Why Most Learning Does Not Last
In organisational settings, there is no shortage of learning initiatives. Programmes are well-designed, content is relevant, and participation is often high. Yet, the impact tends to be short-lived.
The uncomfortable reality is that much of what is called “learning” is designed for clarity in the moment, not for change over time. It explains well, it engages well, and it is often appreciated—but it does not stay.
The reason is not difficult to understand. Most learning is delivered at the level of information, while behaviour is governed by factors that sit much deeper.
In my work, I have found three such factors to be consistently relevant.
The first is safety. People will not adopt a new behaviour if it makes them feel exposed, inadequate, or at risk in their environment.
The second is need. Behaviour is often an attempt to meet something that is missing—recognition, control, belonging, or even predictability.
The third is convenience. If a behaviour requires sustained effort without a visible or immediate payoff, it is unlikely to sustain.
Unless learning engages with all these factors, it remains an external input. And external inputs rarely compete well with internal patterns.
The Misunderstanding Around Skills
There is increasing emphasis on building skills that are seen as essential for the future, communication, adaptability, collaboration, critical thinking.

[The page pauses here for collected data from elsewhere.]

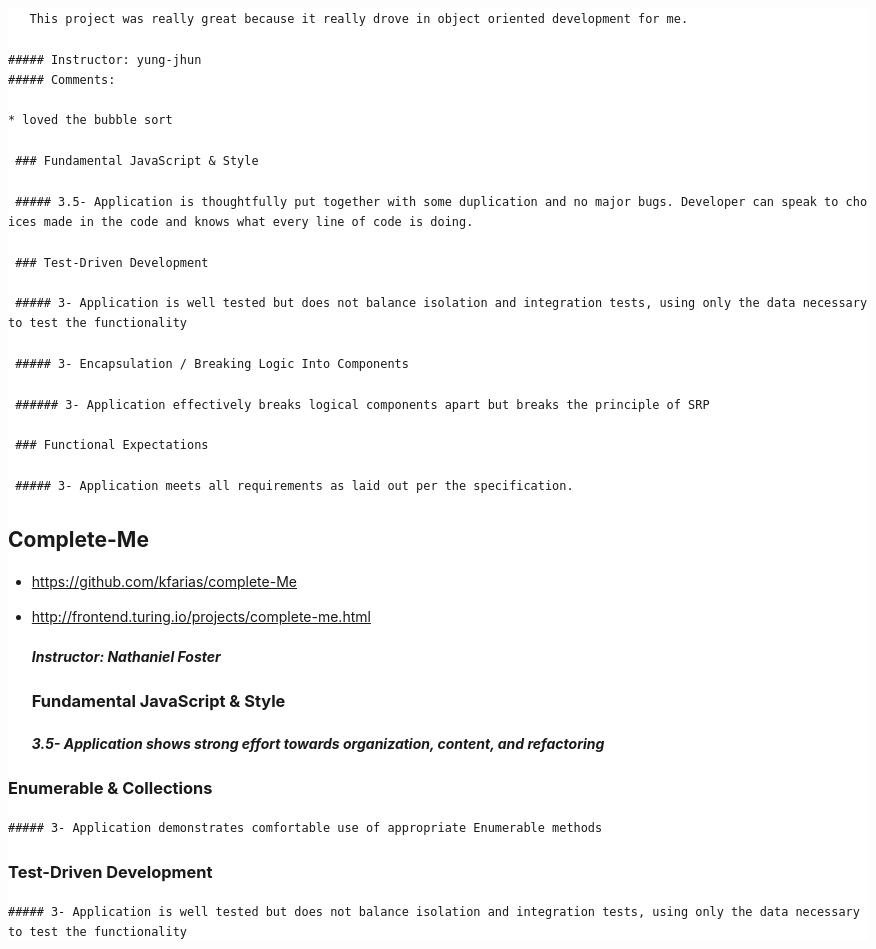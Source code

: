        This project was really great because it really drove in object oriented development for me.

    ##### Instructor: yung-jhun
    ##### Comments:

    * loved the bubble sort

     ### Fundamental JavaScript & Style

     ##### 3.5- Application is thoughtfully put together with some duplication and no major bugs. Developer can speak to choices made in the code and knows what every line of code is doing.

     ### Test-Driven Development

     ##### 3- Application is well tested but does not balance isolation and integration tests, using only the data necessary to test the functionality

     ##### 3- Encapsulation / Breaking Logic Into Components

     ###### 3- Application effectively breaks logical components apart but breaks the principle of SRP

     ### Functional Expectations

     ##### 3- Application meets all requirements as laid out per the specification.


## Complete-Me

  * https://github.com/kfarias/complete-Me
  * http://frontend.turing.io/projects/complete-me.html

    ##### Instructor: Nathaniel Foster

    ### Fundamental JavaScript & Style

    ##### 3.5- Application shows strong effort towards organization, content, and refactoring

  ### Enumerable & Collections

    ##### 3- Application demonstrates comfortable use of appropriate Enumerable methods

  ### Test-Driven Development

    ##### 3- Application is well tested but does not balance isolation and integration tests, using only the data necessary to test the functionality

But these are often approached as if they can be developed independently of behaviour.
In practice, they cannot.
Communication is about knowing what to say, and being willing to say it when it matters. Adaptability is about understanding change and functioning effectively when certainty is absent. Collaboration is about alignment exercises and navigating differences without withdrawing or dominating.
When we treat these as skills alone, we focus on learning. When we recognise them as behavioural expressions, we focus on alignment. That shift makes all the difference.

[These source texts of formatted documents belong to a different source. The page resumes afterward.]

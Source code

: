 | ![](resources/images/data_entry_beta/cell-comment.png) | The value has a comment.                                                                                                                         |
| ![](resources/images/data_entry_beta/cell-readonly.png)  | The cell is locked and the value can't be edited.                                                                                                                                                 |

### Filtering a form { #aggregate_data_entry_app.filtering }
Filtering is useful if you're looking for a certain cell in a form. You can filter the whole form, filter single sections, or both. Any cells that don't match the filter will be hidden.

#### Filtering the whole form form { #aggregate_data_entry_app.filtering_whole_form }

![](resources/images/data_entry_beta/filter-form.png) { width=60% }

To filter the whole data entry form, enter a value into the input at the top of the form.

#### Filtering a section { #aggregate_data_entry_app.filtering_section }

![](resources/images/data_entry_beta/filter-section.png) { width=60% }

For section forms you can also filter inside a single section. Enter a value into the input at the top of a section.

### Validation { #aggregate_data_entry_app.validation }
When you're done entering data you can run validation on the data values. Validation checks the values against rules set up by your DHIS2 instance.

From Learning to Execution
One of the clearest distinctions I have seen between average and high-performing teams is how consistently they translate learning into action.
This translation, unfortunately, does not happen automatically. It requires attention.
Leaders who are effective in this regard observe how those ideas are being applied. They notice where behaviour does not match intent and they address it, sometimes immediately. More importantly, they reinforce what they want to see repeated.
Because in the absence of reinforcement, people do not default to learning. They default to habit. And habit, having been formed over time, is not easily displaced by a single intervention.
Creating Conditions Where Learning Sticks
If learning is to have a meaningful impact, the focus needs to shift from content to context.
People need clarity on what effective behaviour looks like in real situations. They need environments where they can attempt new ways of working without being penalised for initial discomfort or imperfection. They also need to see the connection between what they are doing and what it is producing. Without that connection, even well-intentioned efforts begin to feel optional.
And perhaps most importantly, they need to examine the beliefs that sustain their current behaviour. Because until those beliefs are addressed, new learning will always be adapted to fit old patterns.
Closing Thoughts
We have, today, more access to knowledge than at any other point in time. Information is not scarce and opportunities to learn are not limited. Yet, the gap between knowing and doing remains.
That gap is not a function of intelligence or exposure but a function of alignment.
Learning is not complete when something is understood. It is complete when it begins to influence how we see, how we decide, and how we act—especially when it is inconvenient to do so.
That is when it becomes useful and that is what ultimately creates the advantage.
Curator’s Note
This article sharply distinguishes between knowing and doing, challenging conventional notions of learning. Drawing from military experience, it highlights how real learning is reflected in behaviour under pressure, not in theoretical understanding. A powerful reminder that alignment—between belief and action—is what ultimately drives meaningful change.